Your goal: The lines to repeat are those below from the one containing "BitBucket, or GitLab" down to the one containing "If you already", both included; reproduce them exactly and nothing else.

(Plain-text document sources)
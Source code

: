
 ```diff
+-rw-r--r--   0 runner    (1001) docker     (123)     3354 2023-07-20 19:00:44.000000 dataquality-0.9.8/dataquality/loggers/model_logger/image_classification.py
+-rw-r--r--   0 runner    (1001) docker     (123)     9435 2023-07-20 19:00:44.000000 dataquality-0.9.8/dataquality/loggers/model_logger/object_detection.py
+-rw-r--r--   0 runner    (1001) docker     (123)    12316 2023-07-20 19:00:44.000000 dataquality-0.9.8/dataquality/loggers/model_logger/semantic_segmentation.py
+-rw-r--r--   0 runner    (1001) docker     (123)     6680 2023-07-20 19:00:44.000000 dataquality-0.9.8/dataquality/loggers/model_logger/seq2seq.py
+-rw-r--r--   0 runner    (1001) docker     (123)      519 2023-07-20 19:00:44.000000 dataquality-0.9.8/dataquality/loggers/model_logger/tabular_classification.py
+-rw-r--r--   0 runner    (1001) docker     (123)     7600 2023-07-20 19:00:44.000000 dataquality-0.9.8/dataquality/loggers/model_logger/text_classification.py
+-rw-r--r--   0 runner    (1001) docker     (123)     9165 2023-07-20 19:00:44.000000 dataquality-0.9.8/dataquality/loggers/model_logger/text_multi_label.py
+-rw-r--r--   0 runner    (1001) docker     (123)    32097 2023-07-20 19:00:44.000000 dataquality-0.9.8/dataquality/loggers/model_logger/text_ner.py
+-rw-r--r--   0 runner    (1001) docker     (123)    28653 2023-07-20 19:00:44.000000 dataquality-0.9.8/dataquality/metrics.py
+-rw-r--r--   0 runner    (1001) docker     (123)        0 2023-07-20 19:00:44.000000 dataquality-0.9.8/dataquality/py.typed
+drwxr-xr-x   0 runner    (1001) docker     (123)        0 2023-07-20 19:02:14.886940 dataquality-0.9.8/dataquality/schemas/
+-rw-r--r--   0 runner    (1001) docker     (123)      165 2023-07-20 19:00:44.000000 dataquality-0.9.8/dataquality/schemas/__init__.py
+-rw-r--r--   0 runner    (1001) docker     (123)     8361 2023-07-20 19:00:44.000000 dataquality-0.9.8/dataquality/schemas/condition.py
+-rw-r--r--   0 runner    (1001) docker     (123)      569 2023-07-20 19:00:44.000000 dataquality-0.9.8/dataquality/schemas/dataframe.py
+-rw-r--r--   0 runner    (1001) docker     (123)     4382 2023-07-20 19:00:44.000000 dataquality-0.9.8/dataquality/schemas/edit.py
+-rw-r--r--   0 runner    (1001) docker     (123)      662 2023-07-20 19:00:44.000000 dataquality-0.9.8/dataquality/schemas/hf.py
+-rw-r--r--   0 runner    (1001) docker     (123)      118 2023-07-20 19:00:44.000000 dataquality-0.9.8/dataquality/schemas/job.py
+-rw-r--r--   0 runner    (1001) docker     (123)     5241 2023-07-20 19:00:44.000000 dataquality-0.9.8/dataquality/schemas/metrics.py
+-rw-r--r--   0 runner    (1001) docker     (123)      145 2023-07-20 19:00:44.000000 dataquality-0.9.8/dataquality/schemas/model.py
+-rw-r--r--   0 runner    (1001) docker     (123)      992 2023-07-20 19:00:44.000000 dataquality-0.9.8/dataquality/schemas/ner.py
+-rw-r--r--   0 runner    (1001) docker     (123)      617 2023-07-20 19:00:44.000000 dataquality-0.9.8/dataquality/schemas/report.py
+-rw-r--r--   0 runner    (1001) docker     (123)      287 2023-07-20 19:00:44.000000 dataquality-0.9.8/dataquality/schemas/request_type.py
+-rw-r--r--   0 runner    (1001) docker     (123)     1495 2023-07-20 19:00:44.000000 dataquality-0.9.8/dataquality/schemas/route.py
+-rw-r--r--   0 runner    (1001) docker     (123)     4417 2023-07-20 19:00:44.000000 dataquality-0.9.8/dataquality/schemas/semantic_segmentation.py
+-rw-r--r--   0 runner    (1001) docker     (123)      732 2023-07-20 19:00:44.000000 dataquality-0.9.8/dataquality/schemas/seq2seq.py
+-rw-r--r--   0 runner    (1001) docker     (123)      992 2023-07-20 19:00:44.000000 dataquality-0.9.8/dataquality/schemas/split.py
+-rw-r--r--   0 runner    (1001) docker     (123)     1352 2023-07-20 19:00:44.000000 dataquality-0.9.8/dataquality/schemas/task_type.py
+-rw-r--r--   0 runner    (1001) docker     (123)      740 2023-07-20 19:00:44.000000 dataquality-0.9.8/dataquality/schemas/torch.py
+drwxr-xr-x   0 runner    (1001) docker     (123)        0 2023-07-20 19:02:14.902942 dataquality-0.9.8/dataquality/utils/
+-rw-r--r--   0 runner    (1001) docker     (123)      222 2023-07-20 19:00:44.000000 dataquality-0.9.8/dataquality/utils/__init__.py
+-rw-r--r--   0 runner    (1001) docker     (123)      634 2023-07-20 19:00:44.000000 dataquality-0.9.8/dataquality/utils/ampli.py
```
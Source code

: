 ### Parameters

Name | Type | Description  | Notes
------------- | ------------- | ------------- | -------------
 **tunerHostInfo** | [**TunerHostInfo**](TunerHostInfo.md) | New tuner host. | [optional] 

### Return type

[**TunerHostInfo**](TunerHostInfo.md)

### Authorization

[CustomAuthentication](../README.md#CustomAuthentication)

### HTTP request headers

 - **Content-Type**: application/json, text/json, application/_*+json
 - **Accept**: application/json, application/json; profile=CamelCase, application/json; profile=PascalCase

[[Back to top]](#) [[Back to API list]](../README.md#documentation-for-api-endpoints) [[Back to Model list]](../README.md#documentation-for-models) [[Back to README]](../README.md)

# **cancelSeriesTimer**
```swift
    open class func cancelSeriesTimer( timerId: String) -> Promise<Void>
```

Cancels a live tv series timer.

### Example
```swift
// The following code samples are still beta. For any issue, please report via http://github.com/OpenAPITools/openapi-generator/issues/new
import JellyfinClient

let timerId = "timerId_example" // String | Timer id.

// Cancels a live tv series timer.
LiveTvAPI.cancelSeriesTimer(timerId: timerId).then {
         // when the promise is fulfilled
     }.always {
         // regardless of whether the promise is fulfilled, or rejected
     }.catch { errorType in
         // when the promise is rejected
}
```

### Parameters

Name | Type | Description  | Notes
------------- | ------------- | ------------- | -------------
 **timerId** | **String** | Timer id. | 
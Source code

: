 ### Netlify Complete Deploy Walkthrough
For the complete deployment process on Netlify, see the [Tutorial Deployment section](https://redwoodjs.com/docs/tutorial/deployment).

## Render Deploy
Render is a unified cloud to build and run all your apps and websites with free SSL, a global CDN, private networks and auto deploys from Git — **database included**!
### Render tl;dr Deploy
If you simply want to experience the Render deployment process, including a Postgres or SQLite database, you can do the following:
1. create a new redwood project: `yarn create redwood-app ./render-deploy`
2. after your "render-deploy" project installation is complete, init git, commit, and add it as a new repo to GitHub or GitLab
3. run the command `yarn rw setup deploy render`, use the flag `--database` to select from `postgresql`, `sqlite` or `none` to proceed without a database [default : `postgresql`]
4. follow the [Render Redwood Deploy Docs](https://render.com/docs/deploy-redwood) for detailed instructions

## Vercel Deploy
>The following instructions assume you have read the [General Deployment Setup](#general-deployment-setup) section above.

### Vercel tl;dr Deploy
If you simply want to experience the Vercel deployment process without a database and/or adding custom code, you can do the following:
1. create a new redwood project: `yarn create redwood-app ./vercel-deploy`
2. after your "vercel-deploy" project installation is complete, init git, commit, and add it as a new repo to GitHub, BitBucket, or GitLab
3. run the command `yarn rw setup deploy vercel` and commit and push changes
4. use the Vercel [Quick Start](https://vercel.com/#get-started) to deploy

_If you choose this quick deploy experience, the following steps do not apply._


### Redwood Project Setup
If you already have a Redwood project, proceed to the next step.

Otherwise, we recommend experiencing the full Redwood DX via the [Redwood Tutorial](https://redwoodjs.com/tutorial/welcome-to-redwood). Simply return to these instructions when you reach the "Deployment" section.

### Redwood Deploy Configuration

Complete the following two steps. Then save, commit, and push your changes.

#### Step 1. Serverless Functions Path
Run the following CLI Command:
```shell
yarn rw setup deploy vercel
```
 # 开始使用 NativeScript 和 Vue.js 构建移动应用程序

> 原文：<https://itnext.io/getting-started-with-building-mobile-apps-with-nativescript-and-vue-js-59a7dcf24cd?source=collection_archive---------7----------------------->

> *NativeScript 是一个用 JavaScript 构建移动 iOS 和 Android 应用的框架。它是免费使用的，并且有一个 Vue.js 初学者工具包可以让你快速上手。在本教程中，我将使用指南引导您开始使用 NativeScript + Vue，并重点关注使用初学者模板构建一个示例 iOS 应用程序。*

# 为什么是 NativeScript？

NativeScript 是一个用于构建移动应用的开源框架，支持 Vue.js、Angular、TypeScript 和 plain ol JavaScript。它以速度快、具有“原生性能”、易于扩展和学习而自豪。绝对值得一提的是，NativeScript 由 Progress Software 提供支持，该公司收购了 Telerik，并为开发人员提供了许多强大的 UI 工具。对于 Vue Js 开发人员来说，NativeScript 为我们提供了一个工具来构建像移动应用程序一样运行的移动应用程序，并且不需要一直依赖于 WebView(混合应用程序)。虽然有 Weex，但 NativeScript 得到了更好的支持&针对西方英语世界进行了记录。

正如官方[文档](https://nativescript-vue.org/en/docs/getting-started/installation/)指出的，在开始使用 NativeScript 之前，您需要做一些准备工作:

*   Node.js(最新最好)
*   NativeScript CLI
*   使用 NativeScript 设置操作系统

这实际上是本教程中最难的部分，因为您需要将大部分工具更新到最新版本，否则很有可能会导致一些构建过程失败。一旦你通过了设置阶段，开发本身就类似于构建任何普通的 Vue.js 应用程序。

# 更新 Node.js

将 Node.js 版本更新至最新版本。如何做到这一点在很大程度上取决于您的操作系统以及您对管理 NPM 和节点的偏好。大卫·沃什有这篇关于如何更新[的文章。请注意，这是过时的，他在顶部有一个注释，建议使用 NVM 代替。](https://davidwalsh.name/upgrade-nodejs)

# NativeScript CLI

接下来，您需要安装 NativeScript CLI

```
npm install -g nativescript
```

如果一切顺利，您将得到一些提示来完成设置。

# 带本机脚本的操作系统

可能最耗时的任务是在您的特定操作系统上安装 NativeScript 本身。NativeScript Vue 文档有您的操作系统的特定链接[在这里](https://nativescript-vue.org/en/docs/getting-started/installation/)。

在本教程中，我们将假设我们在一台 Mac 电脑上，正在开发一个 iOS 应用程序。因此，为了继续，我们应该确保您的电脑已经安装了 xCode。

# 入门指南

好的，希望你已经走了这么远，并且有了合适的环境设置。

Expected answer:
2. after your "vercel-deploy" project installation is complete, init git, commit, and add it as a new repo to GitHub, BitBucket, or GitLab
3. run the command `yarn rw setup deploy vercel` and commit and push changes
4. use the Vercel [Quick Start](https://vercel.com/#get-started) to deploy

_If you choose this quick deploy experience, the following steps do not apply._


### Redwood Project Setup
If you already have a Redwood project, proceed to the next step.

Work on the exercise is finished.